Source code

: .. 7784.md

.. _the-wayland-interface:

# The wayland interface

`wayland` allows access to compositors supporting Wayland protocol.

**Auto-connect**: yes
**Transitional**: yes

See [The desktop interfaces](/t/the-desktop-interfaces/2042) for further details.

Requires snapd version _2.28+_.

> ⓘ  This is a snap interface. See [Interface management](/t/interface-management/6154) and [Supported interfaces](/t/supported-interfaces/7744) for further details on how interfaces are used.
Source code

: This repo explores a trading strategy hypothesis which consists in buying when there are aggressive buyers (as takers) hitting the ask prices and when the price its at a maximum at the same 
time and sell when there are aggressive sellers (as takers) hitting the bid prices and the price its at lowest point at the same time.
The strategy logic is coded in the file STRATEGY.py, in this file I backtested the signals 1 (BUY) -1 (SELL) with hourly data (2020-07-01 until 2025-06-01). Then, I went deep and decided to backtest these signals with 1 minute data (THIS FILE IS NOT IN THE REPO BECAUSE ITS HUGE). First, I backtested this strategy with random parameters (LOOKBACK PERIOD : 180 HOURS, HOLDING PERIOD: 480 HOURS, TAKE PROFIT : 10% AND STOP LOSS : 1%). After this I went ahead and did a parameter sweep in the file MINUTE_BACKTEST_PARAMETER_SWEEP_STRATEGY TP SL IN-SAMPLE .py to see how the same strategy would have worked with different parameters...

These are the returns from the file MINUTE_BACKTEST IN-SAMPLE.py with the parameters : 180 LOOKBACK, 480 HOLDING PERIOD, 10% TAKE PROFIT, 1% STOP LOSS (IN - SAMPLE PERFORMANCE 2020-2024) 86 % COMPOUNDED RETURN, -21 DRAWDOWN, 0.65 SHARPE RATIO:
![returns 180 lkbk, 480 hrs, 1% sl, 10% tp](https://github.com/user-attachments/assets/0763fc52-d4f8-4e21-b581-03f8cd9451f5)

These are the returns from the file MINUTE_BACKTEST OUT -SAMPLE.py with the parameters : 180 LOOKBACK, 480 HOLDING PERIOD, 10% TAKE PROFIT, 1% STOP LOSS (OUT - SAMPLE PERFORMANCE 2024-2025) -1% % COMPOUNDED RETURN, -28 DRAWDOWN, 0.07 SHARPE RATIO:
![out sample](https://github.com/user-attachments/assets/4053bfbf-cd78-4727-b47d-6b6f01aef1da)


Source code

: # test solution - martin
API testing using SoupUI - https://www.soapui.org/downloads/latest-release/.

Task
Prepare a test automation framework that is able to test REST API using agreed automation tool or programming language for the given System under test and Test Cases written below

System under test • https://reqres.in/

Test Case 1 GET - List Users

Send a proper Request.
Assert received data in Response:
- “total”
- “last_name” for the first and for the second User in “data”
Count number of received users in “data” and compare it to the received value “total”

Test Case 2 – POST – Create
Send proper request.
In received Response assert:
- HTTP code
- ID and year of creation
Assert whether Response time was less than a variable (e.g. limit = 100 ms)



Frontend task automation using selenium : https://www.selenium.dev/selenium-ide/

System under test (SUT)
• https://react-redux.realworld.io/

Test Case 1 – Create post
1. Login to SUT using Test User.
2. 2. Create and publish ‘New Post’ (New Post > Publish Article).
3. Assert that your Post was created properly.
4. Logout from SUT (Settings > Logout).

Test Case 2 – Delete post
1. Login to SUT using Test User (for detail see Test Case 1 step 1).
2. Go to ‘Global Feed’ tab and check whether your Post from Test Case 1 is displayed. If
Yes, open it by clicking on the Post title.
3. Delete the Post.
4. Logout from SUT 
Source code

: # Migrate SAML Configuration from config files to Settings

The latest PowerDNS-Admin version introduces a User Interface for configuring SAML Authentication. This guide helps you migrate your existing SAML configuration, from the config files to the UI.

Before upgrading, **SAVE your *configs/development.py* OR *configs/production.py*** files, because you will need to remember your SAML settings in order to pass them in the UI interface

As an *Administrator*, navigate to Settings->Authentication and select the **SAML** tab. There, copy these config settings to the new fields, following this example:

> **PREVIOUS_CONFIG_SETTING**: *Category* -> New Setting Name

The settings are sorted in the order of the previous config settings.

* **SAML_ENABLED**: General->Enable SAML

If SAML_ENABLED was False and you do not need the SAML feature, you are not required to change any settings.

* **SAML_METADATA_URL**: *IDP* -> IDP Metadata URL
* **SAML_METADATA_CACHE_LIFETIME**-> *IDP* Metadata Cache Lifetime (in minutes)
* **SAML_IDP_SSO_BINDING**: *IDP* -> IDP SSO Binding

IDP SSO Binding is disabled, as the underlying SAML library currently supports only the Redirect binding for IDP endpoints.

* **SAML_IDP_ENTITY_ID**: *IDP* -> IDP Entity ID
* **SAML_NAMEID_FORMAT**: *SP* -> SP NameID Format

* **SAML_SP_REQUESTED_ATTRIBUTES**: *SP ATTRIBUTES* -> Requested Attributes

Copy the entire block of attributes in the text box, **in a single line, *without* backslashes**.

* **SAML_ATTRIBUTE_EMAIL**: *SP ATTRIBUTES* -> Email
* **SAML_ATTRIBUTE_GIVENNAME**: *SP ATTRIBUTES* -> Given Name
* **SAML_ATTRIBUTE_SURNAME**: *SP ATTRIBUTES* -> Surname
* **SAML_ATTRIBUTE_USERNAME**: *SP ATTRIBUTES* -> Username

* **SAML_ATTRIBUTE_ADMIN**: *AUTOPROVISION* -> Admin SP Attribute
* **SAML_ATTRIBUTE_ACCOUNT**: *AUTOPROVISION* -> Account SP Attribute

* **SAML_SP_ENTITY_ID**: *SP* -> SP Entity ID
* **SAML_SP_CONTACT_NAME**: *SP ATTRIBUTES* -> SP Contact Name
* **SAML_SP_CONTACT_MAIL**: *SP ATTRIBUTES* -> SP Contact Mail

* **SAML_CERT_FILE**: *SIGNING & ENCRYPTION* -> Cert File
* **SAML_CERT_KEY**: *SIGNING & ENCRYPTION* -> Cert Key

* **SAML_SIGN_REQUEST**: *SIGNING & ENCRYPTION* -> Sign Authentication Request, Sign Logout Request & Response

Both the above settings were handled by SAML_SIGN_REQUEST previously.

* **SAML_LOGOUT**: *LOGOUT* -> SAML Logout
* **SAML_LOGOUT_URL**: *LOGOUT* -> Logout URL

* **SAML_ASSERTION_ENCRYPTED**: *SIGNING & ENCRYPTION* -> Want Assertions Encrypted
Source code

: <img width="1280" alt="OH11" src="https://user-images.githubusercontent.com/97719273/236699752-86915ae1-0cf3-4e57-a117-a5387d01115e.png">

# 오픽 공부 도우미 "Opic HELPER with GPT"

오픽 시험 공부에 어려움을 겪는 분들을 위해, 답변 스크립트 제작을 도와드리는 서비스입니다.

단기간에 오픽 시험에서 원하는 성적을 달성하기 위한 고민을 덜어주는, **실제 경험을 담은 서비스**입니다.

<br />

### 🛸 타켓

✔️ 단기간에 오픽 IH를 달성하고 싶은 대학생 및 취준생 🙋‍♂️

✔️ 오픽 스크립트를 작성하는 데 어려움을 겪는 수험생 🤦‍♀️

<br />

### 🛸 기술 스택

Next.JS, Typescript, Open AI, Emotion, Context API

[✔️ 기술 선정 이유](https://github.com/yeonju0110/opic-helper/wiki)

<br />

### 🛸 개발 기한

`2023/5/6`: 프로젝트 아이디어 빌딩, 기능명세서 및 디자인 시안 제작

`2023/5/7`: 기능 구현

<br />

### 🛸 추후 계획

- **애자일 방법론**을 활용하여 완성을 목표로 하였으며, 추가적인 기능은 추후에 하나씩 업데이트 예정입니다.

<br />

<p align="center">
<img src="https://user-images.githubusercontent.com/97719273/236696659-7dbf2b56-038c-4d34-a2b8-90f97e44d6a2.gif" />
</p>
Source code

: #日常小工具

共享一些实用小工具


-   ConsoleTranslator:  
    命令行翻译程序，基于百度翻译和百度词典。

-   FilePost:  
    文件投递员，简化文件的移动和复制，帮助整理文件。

:::

#### WORK REQUIRED
Your task is to repeat the records exactly. Begin at their first line and stop after the line containing "time and sell".

#### OUTPUT OF THE EXERCISE
Source code

: .. 7784.md

.. _the-wayland-interface:

# The wayland interface

`wayland` allows access to compositors supporting Wayland protocol.

**Auto-connect**: yes
**Transitional**: yes

See [The desktop interfaces](/t/the-desktop-interfaces/2042) for further details.

Requires snapd version _2.28+_.

> ⓘ  This is a snap interface. See [Interface management](/t/interface-management/6154) and [Supported interfaces](/t/supported-interfaces/7744) for further details on how interfaces are used.
Source code

: This repo explores a trading strategy hypothesis which consists in buying when there are aggressive buyers (as takers) hitting the ask prices and when the price its at a maximum at the same 
time and sell when there are aggressive sellers (as takers) hitting the bid prices and the price its at lowest point at the same time.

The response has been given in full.